13.2. If, after the end of the mandate, the client requests documents (copies of documents) that he has already received in the course of the mandate, the costs shall be borne by the client.
13.3. The attorney is obliged to retain the files for a period of five years after termination of the mandate. If longer statutory periods apply for the duration of the retention obligation, these must be observed. The client agrees to the destruction of the files (including original documents) after expiry of the retention obligation.
14. Choice of law and place of jurisdiction
14.1. The general terms and conditions of the mandate and the client relationship governed by them are subject to Austrian substantive law, with the exception of referral provisions.
14.2. For legal disputes arising from or in connection with the contractual relationship governed by the terms and conditions of the mandate, including disputes about its validity, the exclusive jurisdiction of the competent court in Vienna, Innere Stadt, is agreed, unless mandatory law provides otherwise. However, the attorney is entitled to bring claims against the client before any other court in Austria or abroad in whose jurisdiction the client has its registered office, place of residence, a branch office, or assets.
15. Final provisions
15.1. Amendments or additions to these terms and conditions of engagement must be made in writing to be valid.
15.2. Declarations made by the attorney to the client shall in any case be deemed to have been received if they are sent to the address provided by the client when the engagement was granted or to the amended address subsequently communicated in writing. However, unless otherwise agreed, the attorney may correspond with the client in any manner he deems appropriate, in particular by email to the email address provided by the client to the attorney for the purpose of communication. If the client sends emails to the attorney from other email addresses, the attorney may also communicate with the client via these email addresses. Unless otherwise specified, declarations to be made in writing in accordance with these terms and conditions may also be made by fax or email.

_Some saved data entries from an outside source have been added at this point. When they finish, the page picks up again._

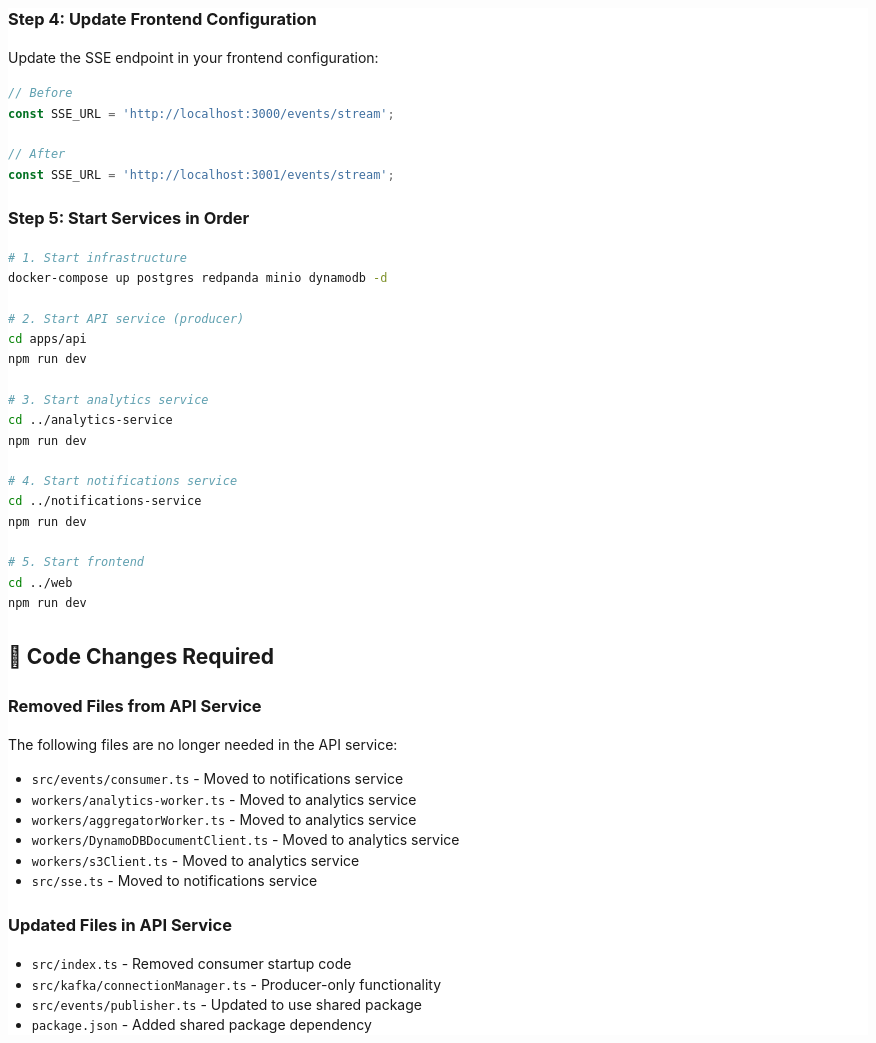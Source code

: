 ### Step 4: Update Frontend Configuration

Update the SSE endpoint in your frontend configuration:

```javascript
// Before
const SSE_URL = 'http://localhost:3000/events/stream';

// After
const SSE_URL = 'http://localhost:3001/events/stream';
```

### Step 5: Start Services in Order

```bash
# 1. Start infrastructure
docker-compose up postgres redpanda minio dynamodb -d

# 2. Start API service (producer)
cd apps/api
npm run dev

# 3. Start analytics service
cd ../analytics-service
npm run dev

# 4. Start notifications service
cd ../notifications-service
npm run dev

# 5. Start frontend
cd ../web
npm run dev
```

## 🔧 Code Changes Required

### Removed Files from API Service
The following files are no longer needed in the API service:
- `src/events/consumer.ts` - Moved to notifications service
- `workers/analytics-worker.ts` - Moved to analytics service
- `workers/aggregatorWorker.ts` - Moved to analytics service
- `workers/DynamoDBDocumentClient.ts` - Moved to analytics service
- `workers/s3Client.ts` - Moved to analytics service
- `src/sse.ts` - Moved to notifications service

### Updated Files in API Service
- `src/index.ts` - Removed consumer startup code
- `src/kafka/connectionManager.ts` - Producer-only functionality
- `src/events/publisher.ts` - Updated to use shared package
- `package.json` - Added shared package dependency

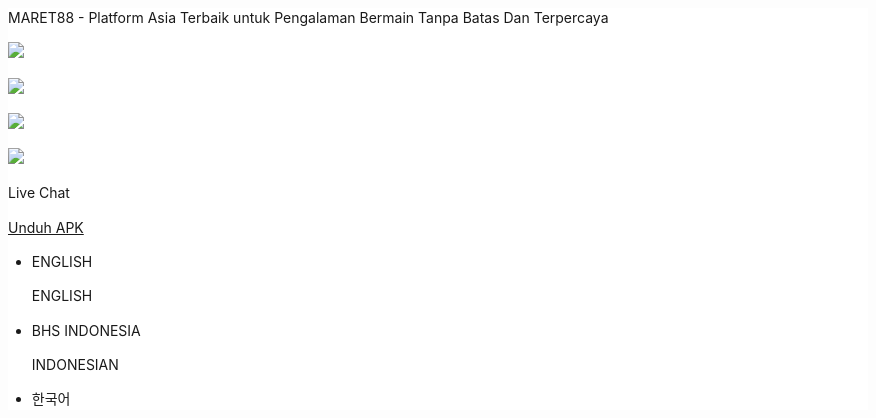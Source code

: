 MARET88 - Platform Asia Terbaik untuk Pengalaman Bermain Tanpa Batas Dan Terpercaya




































![](https://www.facebook.com/tr?id=985121803792440&ev=PageView&noscript=1)



![](https://www.facebook.com/tr?id=1385370275915653&ev=PageView&noscript=1)


















![](https://www.facebook.com/tr?id=1385370275915653&ev=PageView&noscript=1)



![](https://www.facebook.com/tr?id=1815826275660781&ev=PageView&noscript=1)



Live Chat

[Unduh APK](https://apk-bank.s3.ap-southeast-1.amazonaws.com/maret88.apk)

* ENGLISH

  ENGLISH
* BHS INDONESIA

  INDONESIAN
* 한국어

15.3. Unless otherwise instructed in writing by the client, the lawyer is entitled to conduct email correspondence with the client in unencrypted form. The client declares that they are aware of the associated risks (in particular access, confidentiality, alteration of messages during transmission) and the possibility of context mining, and that they agree, in full knowledge of these risks, that email correspondence will not be encrypted.